La vicenda giudiziaria tra origine da un decreto emesso dal Questore di Perugia con il quale veniva ordinata la cessazione dell’attività, qualificata come “illecita”, consistente in un servizio telefonico di cartomanzia.
Il Consiglio di Stato, premesso che l’ordinamento giuridico vieta espressamente il mestiere di ciarlatano, ha rilevato che tale non può essere considerata la cartomanzia, che anzi è presa espressamente in considerazione da diverse norme interne. Da ciò ne può essere ricavata la liceità, ma solo laddove sia svolta con modalità non truffaldine o comunque inidonee ad abusare della credulità popolare.

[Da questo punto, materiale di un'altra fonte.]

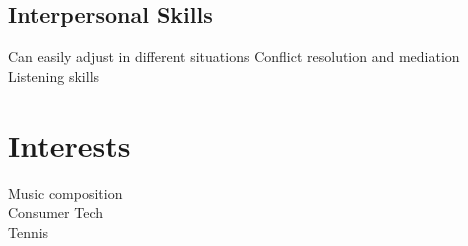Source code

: \documentclass[draft]{dske-resume-openfont}
\begin{document}
\begin{minipage}[t]{0.33\textwidth}
\sectionsep

\subsection{Interpersonal Skills}
Can easily adjust in different situations \textbullet{} Conflict resolution and mediation \textbullet{} Listening skills\\

\sectionsep

\section{Interests}
Music composition\\
Consumer Tech\\
Tennis\\



%
%

\end{minipage} 
\hfill
\end{document}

In altre parole, finché la prestazione cartomantica viene offerta nella sua reale essenza ed il corrispettivo pattuito conserva un ragionevole equilibrio con la stessa, non si pongono particolari esigenze tali da far dubitare della sua liceità.
Laddove, invece, alla stessa vengano attribuite proprietà prodigiose o taumaturgiche e, facendo leva su di esse, sia richiesto un corrispettivo sproporzionato rispetto alla sua valenza meramente “consolatoria”, potrà dirsi integrata l’ipotesi (vietata) della “ciarlataneria”.